◆ **What you have to do**: All that is wanted is the lines from the first line of the listing below through the line containing "A Dynamics 365", written out exactly with pictures left out.

◇ ◇ ◇ ◇ ◇

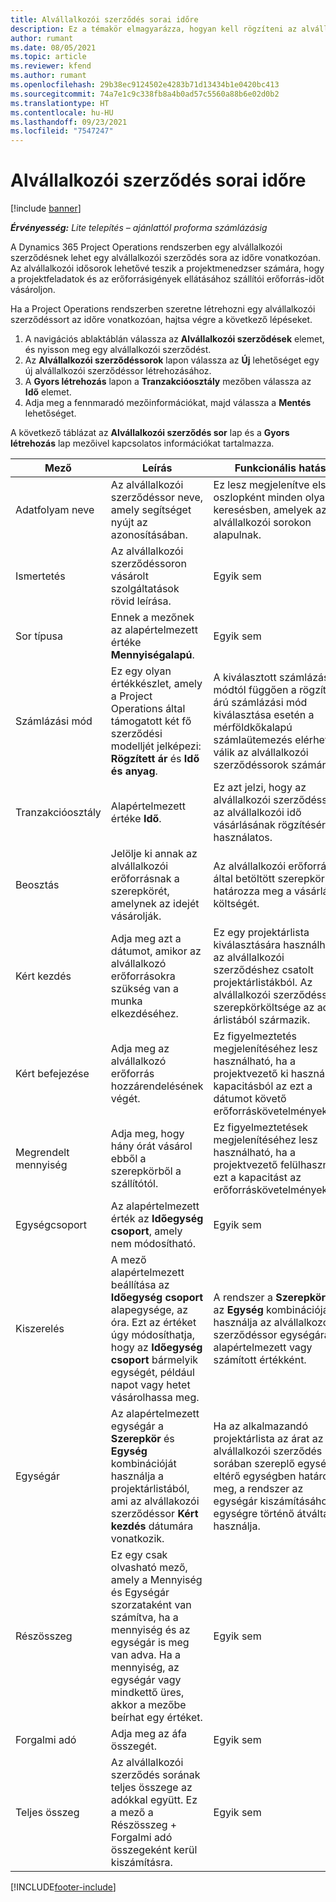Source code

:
 ```yaml
---
title: Alvállalkozói szerződés sorai időre
description: Ez a témakör elmagyarázza, hogyan kell rögzíteni az alvállalkozói szerződéssorokat az időre vonatkozóan, és hogyan kell rögzíteni az idő beszerzését a szállítóktól.
author: rumant
ms.date: 08/05/2021
ms.topic: article
ms.reviewer: kfend
ms.author: rumant
ms.openlocfilehash: 29b38ec9124502e4283b71d13434b1e0420bc413
ms.sourcegitcommit: 74a7e1c9c338fb8a4b0ad57c5560a88b6e02d0b2
ms.translationtype: HT
ms.contentlocale: hu-HU
ms.lasthandoff: 09/23/2021
ms.locfileid: "7547247"
---
```

# <a name="subcontract-lines-for-time"></a>Alvállalkozói szerződés sorai időre

[!include [banner](../../includes/dataverse-preview.md)]

_**Érvényesség:** Lite telepítés – ajánlattól proforma számlázásig_

A Dynamics 365 Project Operations rendszerben egy alvállalkozói szerződésnek lehet egy alvállalkozói szerződés sora az időre vonatkozóan. Az alvállalkozói idősorok lehetővé teszik a projektmenedzser számára, hogy a projektfeladatok és az erőforrásigények ellátásához szállítói erőforrás-időt vásároljon.

Ha a Project Operations rendszerben szeretne létrehozni egy alvállalkozói szerződéssort az időre vonatkozóan, hajtsa végre a következő lépéseket.

1. A navigációs ablaktáblán válassza az **Alvállalkozói szerződések** elemet, és nyisson meg egy alvállalkozói szerződést.
2. Az **Alvállalkozói szerződéssorok** lapon válassza az **Új** lehetőséget egy új alvállalkozói szerződéssor létrehozásához.
3. A **Gyors létrehozás** lapon a **Tranzakcióosztály** mezőben válassza az **Idő** elemet.
4. Adja meg a fennmaradó mezőinformációkat, majd válassza a **Mentés** lehetőséget.

  A következő táblázat az **Alvállalkozói szerződés sor** lap és a **Gyors létrehozás** lap mezőivel kapcsolatos információkat tartalmazza.

| **Mező** | **Leírás** | **Funkcionális hatás** |
| --- | --- | --- |
| Adatfolyam neve | Az alvállalkozói szerződéssor neve, amely segítséget nyújt az azonosításában. | Ez lesz megjelenítve első oszlopként minden olyan keresésben, amelyek az alvállalkozói sorokon alapulnak. |
| Ismertetés | Az alvállalkozói szerződéssoron vásárolt szolgáltatások rövid leírása. |Egyik sem |
| Sor típusa |   Ennek a mezőnek az alapértelmezett értéke **Mennyiségalapú**.| Egyik sem |
| Számlázási mód | Ez egy olyan értékkészlet, amely a Project Operations által támogatott két fő szerződési modelljét jelképezi: **Rögzített ár** és **Idő és anyag**. | A kiválasztott számlázási módtól függően a rögzített árú számlázási mód kiválasztása esetén a mérföldkőkalapú számlaütemezés elérhetővé válik az alvállalkozói szerződéssorok számára. |
| Tranzakcióosztály | Alapértelmezett értéke **Idő**. | Ez azt jelzi, hogy az alvállalkozói szerződéssor az alvállalkozói idő vásárlásának rögzítésére használatos. |
| Beosztás | Jelölje ki annak az alvállalkozói erőforrásnak a szerepkörét, amelynek az idejét vásárolják. | Az alvállalkozói erőforrások által betöltött szerepkör határozza meg a vásárlás költségét. |
| Kért kezdés | Adja meg azt a dátumot, amikor az alvállalkozó erőforrásokra szükség van a munka elkezdéséhez. | Ez egy projektárlista kiválasztására használható az alvállalkozói szerződéshez csatolt projektárlistákból. Az alvállalkozói szerződéssor szerepkörköltsége az adott árlistából származik. |
| Kért befejezése | Adja meg az alvállalkozó erőforrás hozzárendelésének végét. | Ez figyelmeztetés megjelenítéséhez lesz használható, ha a projektvezető ki használ a kapacitásból az ezt a dátumot követő erőforráskövetelményekhez. |
| Megrendelt mennyiség | Adja meg, hogy hány órát vásárol ebből a szerepkörből a szállítótól. | Ez figyelmeztetések megjelenítéséhez lesz használható, ha a projektvezető felülhasználja ezt a kapacitást az erőforráskövetelményekhez. |
| Egységcsoport | Az alapértelmezett érték az **Időegység csoport**, amely nem módosítható. | Egyik sem|
| Kiszerelés | A mező alapértelmezett beállítása az **Időegység csoport** alapegysége, az óra. Ezt az értéket úgy módosíthatja, hogy az **Időegység csoport** bármelyik egységét, például napot vagy hetet vásárolhassa meg. | A rendszer a **Szerepkör** és az **Egység** kombinációját használja az alvállalkozói szerződéssor egységárának alapértelmezett vagy számított értékként. |
| Egységár | Az alapértelmezett egységár a **Szerepkör** és **Egység** kombinációját használja a projektárlistából, ami az alvállakozói szerződéssor **Kért kezdés** dátumára vonatkozik. | Ha az alkalmazandó projektárlista az árat az alvállalkozói szerződés sorában szereplő egységtől eltérő egységben határozza meg, a rendszer az egységár kiszámításához az egységre történő átváltást használja. |
| Részösszeg |    Ez egy csak olvasható mező, amely a Mennyiség és Egységár szorzataként van számítva, ha a mennyiség és az egységár is meg van adva. Ha a mennyiség, az egységár vagy mindkettő üres, akkor a mezőbe beírhat egy értéket. | Egyik sem|
| Forgalmi adó |   Adja meg az áfa összegét. |Egyik sem |
| Teljes összeg | Az alvállalkozói szerződés sorának teljes összege az adókkal együtt. Ez a mező a Részösszeg + Forgalmi adó összegeként kerül kiszámításra.|Egyik sem |

[!INCLUDE[footer-include](../../includes/footer-banner.md)]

◇ ◇ ◇ ◇ ◇

◆ **Result for this task**:
Source code

:
 ```yaml
---
title: Alvállalkozói szerződés sorai időre
description: Ez a témakör elmagyarázza, hogyan kell rögzíteni az alvállalkozói szerződéssorokat az időre vonatkozóan, és hogyan kell rögzíteni az idő beszerzését a szállítóktól.
author: rumant
ms.date: 08/05/2021
ms.topic: article
ms.reviewer: kfend
ms.author: rumant
ms.openlocfilehash: 29b38ec9124502e4283b71d13434b1e0420bc413
ms.sourcegitcommit: 74a7e1c9c338fb8a4b0ad57c5560a88b6e02d0b2
ms.translationtype: HT
ms.contentlocale: hu-HU
ms.lasthandoff: 09/23/2021
ms.locfileid: "7547247"
---
```

# <a name="subcontract-lines-for-time"></a>Alvállalkozói szerződés sorai időre

[!include [banner](../../includes/dataverse-preview.md)]

_**Érvényesség:** Lite telepítés – ajánlattól proforma számlázásig_

A Dynamics 365 Project Operations rendszerben egy alvállalkozói szerződésnek lehet egy alvállalkozói szerződés sora az időre vonatkozóan. Az alvállalkozói idősorok lehetővé teszik a projektmenedzser számára, hogy a projektfeladatok és az erőforrásigények ellátásához szállítói erőforrás-időt vásároljon.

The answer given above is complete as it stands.